26 of 27 people found the following review helpful:
3.0 out of 5 stars Maddening (spoiler warning), December 27, 2010
By 
S. Blodgett (Phillipsburg, NJ) - See all my reviews
(REAL NAME)   
This review is from: The Buntline Special: A Weird West Tale (Paperback)
I wanted to love this book because it sounded like a fun little steampunk western romp. However one thing kept me from enjoying the book....nothing happens.

Don't get me wrong, things do happen but I hardly consider one sentence descriptions to be action scenes. The gunfight at the O.K. Corral? Half a page. The climactic showdown that's been promised for the entire book? Half a page. The ending? A 1 page cliffhanger that sets it up for a sequel.

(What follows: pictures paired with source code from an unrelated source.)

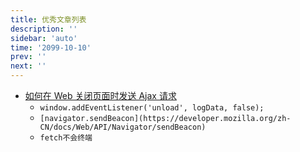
 ```yaml
---
title: 优秀文章列表
description: ''
sidebar: 'auto'
time: '2099-10-10'
prev: ''
next: ''
---
```


+ [如何在 Web 关闭页面时发送 Ajax 请求](https://juejin.im/post/5c7e541b6fb9a049e06415a5)
    - `window.addEventListener('unload', logData, false);`
    - `[navigator.sendBeacon](https://developer.mozilla.org/zh-CN/docs/Web/API/Navigator/sendBeacon)`
    - `fetch不会终端`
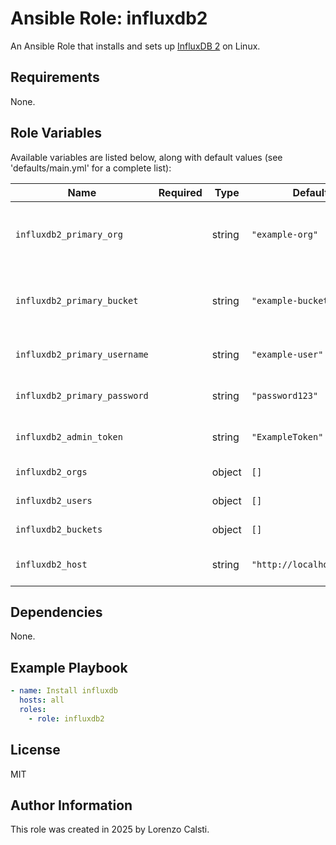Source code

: Ansible Role: influxdb2
=========

An Ansible Role that installs and sets up [InfluxDB 2](https://influxdata.com) on Linux.

Requirements
------------

None.

Role Variables
--------------

Available variables are listed below, along with default values (see 'defaults/main.yml' for a complete list):

| Name | Required | Type | Default | Description |
| - | - | - | - | - |
| `influxdb2_primary_org` | | string | `"example-org"` | Name of the primary organization created during setup. |
| `influxdb2_primary_bucket` | | string | `"example-bucket"` | Name of the primary bucket created during setup. |
| `influxdb2_primary_username` | | string | `"example-user"` | Admin user created during setup. |
| `influxdb2_primary_password` | | string | `"password123"` | Password of the admin user. |
| `influxdb2_admin_token` | | string | `"ExampleToken"` | Admin operator token. |
| `influxdb2_orgs` | | object | `[]` | Additional organizations. |
| `influxdb2_users` | | object | `[]` | Additional users. |
| `influxdb2_buckets` | | object | `[]` | Additional buckets. |
| `influxdb2_host` | | string | `"http://localhost:8086"` | URL of the InfluxDB APIs. |

Dependencies
------------

None.

Example Playbook
----------------

```yaml
- name: Install influxdb
  hosts: all
  roles:
    - role: influxdb2
```

License
-------

MIT

Author Information
------------------

This role was created in 2025 by Lorenzo Calsti.
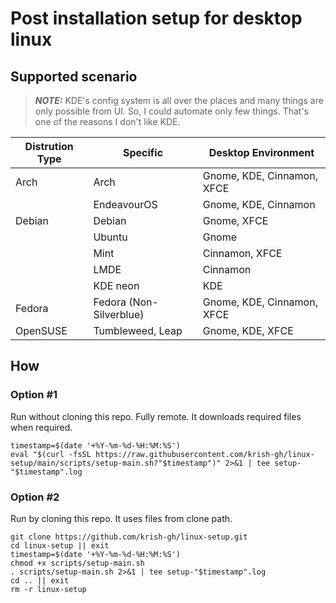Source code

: # Post installation setup for desktop linux

## Supported scenario

> **_NOTE:_** KDE's config system is all over the places and many things are only possible from UI. So, I could automate only few things. That's one of the reasons I don't like KDE.

| Distrution Type | Specific                | Desktop Environment        |
| --------------- | ----------------------- | -------------------------- |
| Arch            | Arch                    | Gnome, KDE, Cinnamon, XFCE |
|                 | EndeavourOS             | Gnome, KDE, Cinnamon       |
| Debian          | Debian                  | Gnome, XFCE                |
|                 | Ubuntu                  | Gnome                      |
|                 | Mint                    | Cinnamon, XFCE             |
|                 | LMDE                    | Cinnamon                   |
|                 | KDE neon                | KDE                        |
| Fedora          | Fedora (Non-Silverblue) | Gnome, KDE, Cinnamon, XFCE |
| OpenSUSE        | Tumbleweed, Leap        | Gnome, KDE, XFCE           |

## How

### Option #1
Run without cloning this repo. Fully remote. It downloads required files when required.

```
timestamp=$(date '+%Y-%m-%d-%H:%M:%S') 
eval "$(curl -fsSL https://raw.githubusercontent.com/krish-gh/linux-setup/main/scripts/setup-main.sh?"$timestamp")" 2>&1 | tee setup-"$timestamp".log
```

### Option #2
Run by cloning this repo. It uses files from clone path.

```
git clone https://github.com/krish-gh/linux-setup.git
cd linux-setup || exit
timestamp=$(date '+%Y-%m-%d-%H:%M:%S')
chmod +x scripts/setup-main.sh
. scripts/setup-main.sh 2>&1 | tee setup-"$timestamp".log
cd .. || exit
rm -r linux-setup
```
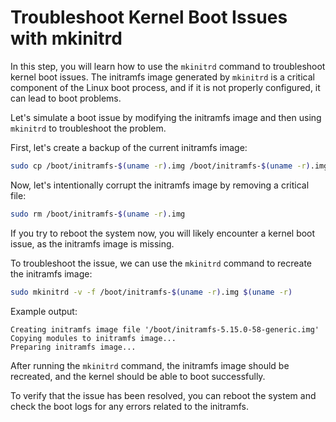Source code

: # Troubleshoot Kernel Boot Issues with mkinitrd

In this step, you will learn how to use the `mkinitrd` command to troubleshoot kernel boot issues. The initramfs image generated by `mkinitrd` is a critical component of the Linux boot process, and if it is not properly configured, it can lead to boot problems.

Let's simulate a boot issue by modifying the initramfs image and then using `mkinitrd` to troubleshoot the problem.

First, let's create a backup of the current initramfs image:

```bash
sudo cp /boot/initramfs-$(uname -r).img /boot/initramfs-$(uname -r).img.bak
```

Now, let's intentionally corrupt the initramfs image by removing a critical file:

```bash
sudo rm /boot/initramfs-$(uname -r).img
```

If you try to reboot the system now, you will likely encounter a kernel boot issue, as the initramfs image is missing.

To troubleshoot the issue, we can use the `mkinitrd` command to recreate the initramfs image:

```bash
sudo mkinitrd -v -f /boot/initramfs-$(uname -r).img $(uname -r)
```

Example output:

```
Creating initramfs image file '/boot/initramfs-5.15.0-58-generic.img'
Copying modules to initramfs image...
Preparing initramfs image...
```

After running the `mkinitrd` command, the initramfs image should be recreated, and the kernel should be able to boot successfully.

To verify that the issue has been resolved, you can reboot the system and check the boot logs for any errors related to the initramfs.
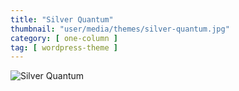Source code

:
 ```yaml
---
title: "Silver Quantum"
thumbnail: "user/media/themes/silver-quantum.jpg"
category: [ one-column ]
tag: [ wordpress-theme ]
---
```

![Silver Quantum](https://getbenonit.com/user/media/themes/silver-quantum.jpg)
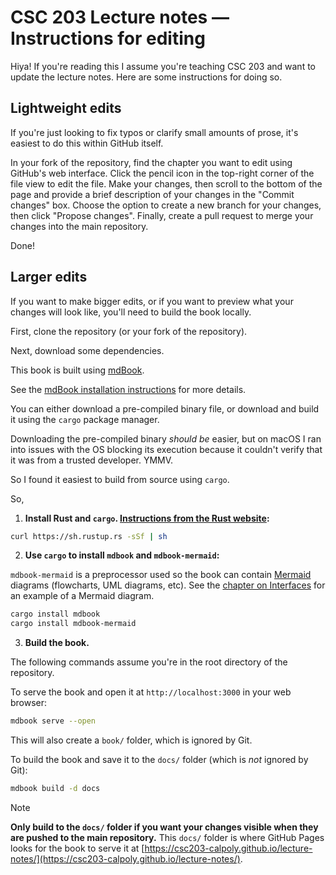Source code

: # CSC 203 Lecture notes — Instructions for editing

Hiya! If you're reading this I assume you're teaching CSC 203 and want to update the lecture notes. Here are some instructions for doing so.

## Lightweight edits

If you're just looking to fix typos or clarify small amounts of prose, it's easiest to do this within GitHub itself.

In your fork of the repository, find the chapter you want to edit using GitHub's web interface.
Click the pencil icon in the top-right corner of the file view to edit the file.
Make your changes, then scroll to the bottom of the page and provide a brief description of your changes in the "Commit changes" box.
Choose the option to create a new branch for your changes, then click "Propose changes".
Finally, create a pull request to merge your changes into the main repository.

Done!

## Larger edits

If you want to make bigger edits, or if you want to preview what your changes will look like, you'll need to build the book locally.

First, clone the repository (or your fork of the repository).

Next, download some dependencies.

This book is built using [mdBook](https://rust-lang.github.io/mdBook/).

See the [mdBook installation instructions](https://rust-lang.github.io/mdBook/guide/installation.html) for more details.

You can either download a pre-compiled binary file, or download and build it using the `cargo` package manager.

Downloading the pre-compiled binary _should be_ easier, but on macOS I ran into issues with the OS blocking its execution because it couldn't verify that it was from a trusted developer. YMMV.

So I found it easiest to build from source using `cargo`.

So,

1. **Install Rust and `cargo`. [Instructions from the Rust website](https://doc.rust-lang.org/cargo/getting-started/installation.html):**

```bash
curl https://sh.rustup.rs -sSf | sh
```

2. **Use `cargo` to install `mdbook` and `mdbook-mermaid`:**

`mdbook-mermaid` is a preprocessor used so the book can contain [Mermaid](https://mermaid.js.org/) diagrams (flowcharts, UML diagrams, etc). See the [chapter on Interfaces](src/07_interfaces/index.md) for an example of a Mermaid diagram.

```bash
cargo install mdbook
cargo install mdbook-mermaid
```

3. **Build the book.**

The following commands assume you're in the root directory of the repository.

To serve the book and open it at `http://localhost:3000` in your web browser:

```bash
mdbook serve --open
```

This will also create a `book/` folder, which is ignored by Git.

To build the book and save it to the `docs/` folder (which is _not_ ignored by Git):

```bash
mdbook build -d docs
```

> [!NOTE]
> **Only build to the `docs/` folder if you want your changes visible when they are pushed to the main repository.**
> This `docs/` folder is where GitHub Pages looks for the book to serve it at [https://csc203-calpoly.github.io/lecture-notes/](https://csc203-calpoly.github.io/lecture-notes/).
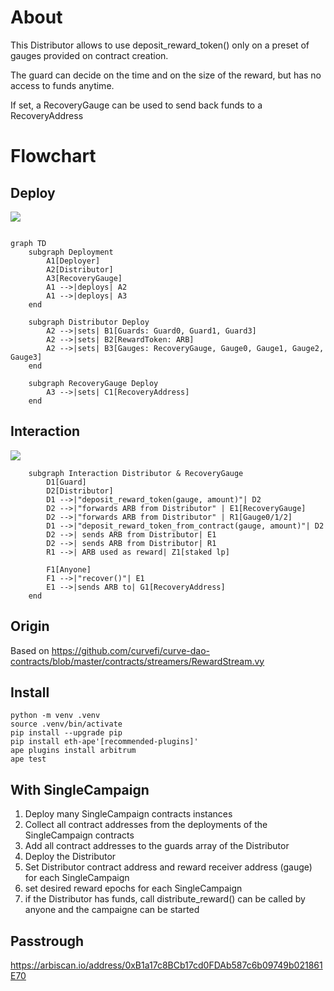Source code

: # About

This Distributor allows to use deposit_reward_token() only on a preset of gauges provided on contract creation. 

The guard can decide on the time and on the size of the reward, but has no access to funds anytime.

If set, a RecoveryGauge can be used to send back funds to a RecoveryAddress

# Flowchart

## Deploy

[![](https://mermaid.ink/img/pako:eNp9UslugzAQ_RU0ZxJhGyj4UClppJ56SXMq5ODGUxIlGGSgLU3y73VYImib2rJmeeM3i-YIm0wicIhVokW-tVaLWFnmFNVr61hgfsjqFFXZApczI1HrRr0eeGm0xA-h5ZNQIhlDzECb7B11_SiqBIcQsSaT-5Ns-IqTYfkHYy2GSsbqR52j1F3Vw9oapgJLQzMnURdXcKvTHLvXyFVj61sEfaerbI-KW7Pl_GYoi5qOTabRBGyrEU4nSSdpJ_vUf3c64PndKRtkfyDXuc-k1FgUY97-gg0p6lTspFmF4yUkhnKLKcbAjSqF3sdmRc4mTlRl9lyrDfBSV2iDzqpkC_xNHApjVbkUJS52wpSaXr25UC9ZlvZfjAn8CJ_AJ5R4U48FPg1dPwzJnR_YUAOnxJ26jHoec8PQdQNCzzZ8NRRkyhhxHOJR8_zAd9zzN2UN2Qg?type=png)](https://mermaid.live/edit#pako:eNp9UslugzAQ_RU0ZxJhGyj4UClppJ56SXMq5ODGUxIlGGSgLU3y73VYImib2rJmeeM3i-YIm0wicIhVokW-tVaLWFnmFNVr61hgfsjqFFXZApczI1HrRr0eeGm0xA-h5ZNQIhlDzECb7B11_SiqBIcQsSaT-5Ns-IqTYfkHYy2GSsbqR52j1F3Vw9oapgJLQzMnURdXcKvTHLvXyFVj61sEfaerbI-KW7Pl_GYoi5qOTabRBGyrEU4nSSdpJ_vUf3c64PndKRtkfyDXuc-k1FgUY97-gg0p6lTspFmF4yUkhnKLKcbAjSqF3sdmRc4mTlRl9lyrDfBSV2iDzqpkC_xNHApjVbkUJS52wpSaXr25UC9ZlvZfjAn8CJ_AJ5R4U48FPg1dPwzJnR_YUAOnxJ26jHoec8PQdQNCzzZ8NRRkyhhxHOJR8_zAd9zzN2UN2Qg)
```

graph TD
    subgraph Deployment
        A1[Deployer]
        A2[Distributor]
        A3[RecoveryGauge]
        A1 -->|deploys| A2
        A1 -->|deploys| A3
    end

    subgraph Distributor Deploy
        A2 -->|sets| B1[Guards: Guard0, Guard1, Guard3]
        A2 -->|sets| B2[RewardToken: ARB]
        A2 -->|sets| B3[Gauges: RecoveryGauge, Gauge0, Gauge1, Gauge2, Gauge3]
    end

    subgraph RecoveryGauge Deploy
        A3 -->|sets| C1[RecoveryAddress]
    end
```

## Interaction

[![](https://mermaid.ink/img/pako:eNqVUstu2zAQ_JXFHooUkB1Tr1o6FHDhNOihF7WniIbBirRsOCIFkmrrWv73UI_G8i2hIIC7nBnNrHjGQnGBKZaa1Xv4uaYS3DLNr6HxTVqhWWEPSkIm_jDNvzPJSqHhg6sL9Vvo0yNrSjHwurUm-YjZTJp-fkOfHhGYzT63FLmolTnYre6BW6uOQt6VnbgHrFKNtB8ptk5qKjtyd0p3JAOr7AvstKpg_BBFaOGB5DdmN_BuiYzkPXVxT-79t7rfdjLbQknbzfBtWcAIOTVxM7YuynsZGZmkzQa7PbgxggMzMDhu4YnkxrKjaz7Xrwmv1K8kX8mTkmIz7Y3p9TDeuz7V1OPDgLhatKqFx-v_WHGuhTGjpkNR2T3oYSV0xQ7c3c1zd0jR7kUlKKZuy5k-UqTy4nCsserHSRaYWt0ID7Vqyj2mO_ZsXNXUnFmxPjB3n6vXbs3kk1LVf4orMT3jX0xnPonmUbCM_SSMk4R8ipcenjD1STgPAz-KgjBJwnBJ_IuH_3oJMg8CsliQyHdvvIwX4eUFU3sDFg?type=png)](https://mermaid.live/edit#pako:eNqVUstu2zAQ_JXFHooUkB1Tr1o6FHDhNOihF7WniIbBirRsOCIFkmrrWv73UI_G8i2hIIC7nBnNrHjGQnGBKZaa1Xv4uaYS3DLNr6HxTVqhWWEPSkIm_jDNvzPJSqHhg6sL9Vvo0yNrSjHwurUm-YjZTJp-fkOfHhGYzT63FLmolTnYre6BW6uOQt6VnbgHrFKNtB8ptk5qKjtyd0p3JAOr7AvstKpg_BBFaOGB5DdmN_BuiYzkPXVxT-79t7rfdjLbQknbzfBtWcAIOTVxM7YuynsZGZmkzQa7PbgxggMzMDhu4YnkxrKjaz7Xrwmv1K8kX8mTkmIz7Y3p9TDeuz7V1OPDgLhatKqFx-v_WHGuhTGjpkNR2T3oYSV0xQ7c3c1zd0jR7kUlKKZuy5k-UqTy4nCsserHSRaYWt0ID7Vqyj2mO_ZsXNXUnFmxPjB3n6vXbs3kk1LVf4orMT3jX0xnPonmUbCM_SSMk4R8ipcenjD1STgPAz-KgjBJwnBJ_IuH_3oJMg8CsliQyHdvvIwX4eUFU3sDFg)

```graph TD
    subgraph Interaction Distributor & RecoveryGauge
        D1[Guard]
        D2[Distributor]
        D1 -->|"deposit_reward_token(gauge, amount)"| D2
        D2 -->|"forwards ARB from Distributor" | E1[RecoveryGauge] 
        D2 -->|"forwards ARB from Distributor" | R1[Gauge0/1/2]
        D1 -->|"deposit_reward_token_from_contract(gauge, amount)"| D2
        D2 -->| sends ARB from Distributor| E1
        D2 -->| sends ARB from Distributor| R1 
        R1 -->| ARB used as reward| Z1[staked lp]
      
        F1[Anyone]
        F1 -->|"recover()"| E1
        E1 -->|sends ARB to| G1[RecoveryAddress]
    end
```

## Origin

Based on https://github.com/curvefi/curve-dao-contracts/blob/master/contracts/streamers/RewardStream.vy

## Install

```
python -m venv .venv
source .venv/bin/activate
pip install --upgrade pip
pip install eth-ape'[recommended-plugins]'
ape plugins install arbitrum
ape test
```

## With SingleCampaign

1. Deploy many SingleCampaign contracts instances
2. Collect all contract addresses from the deployments of the SingleCampaign contracts
3. Add all contract addresses to the guards array of the Distributor
4. Deploy the Distributor
5. Set Distributor contract address and reward receiver address (gauge) for each SingleCampaign
6. set desired reward epochs for each SingleCampaign
7. if the Distributor has funds, call distribute_reward() can be called by anyone and the campaigne can be started 


## Passtrough 

https://arbiscan.io/address/0xB1a17c8BCb17cd0FDAb587c6b09749b021861E70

The rest of the book consists of getting breakfast and chatting in saloons and a wh@re house. Characters go talk to another character for a page, then back to the saloon. They wake up, get breakfast, go visit a character, then back to the saloon. Oh, Bat Masterson is, get this, turned into a bat! So there's plenty of dialogue about how to keep him caged up at night. It's 300 pages of this. I'm not even exaggerating, nothing happens except talk, talk, talk, solve the problem in a paragraph. There's no exciting or engaging solutions to any problems in this book, they're just there and then they're not.

I'm only giving this 3 stars because the dialogue and characterisations are very well written. Other than that I found it to be an absolute sleeping pill. Don't be fooled by the book description and go in expecting an action novel because it's not. I like Mr. Resnick's work but this book just felt completely lazy and phoned in. He had some good ideas that could have been alot of fun but didn't quite seem to know what to do with them. Seek out Ivory or Dragon America instead if you want a good Mike Resnick novel.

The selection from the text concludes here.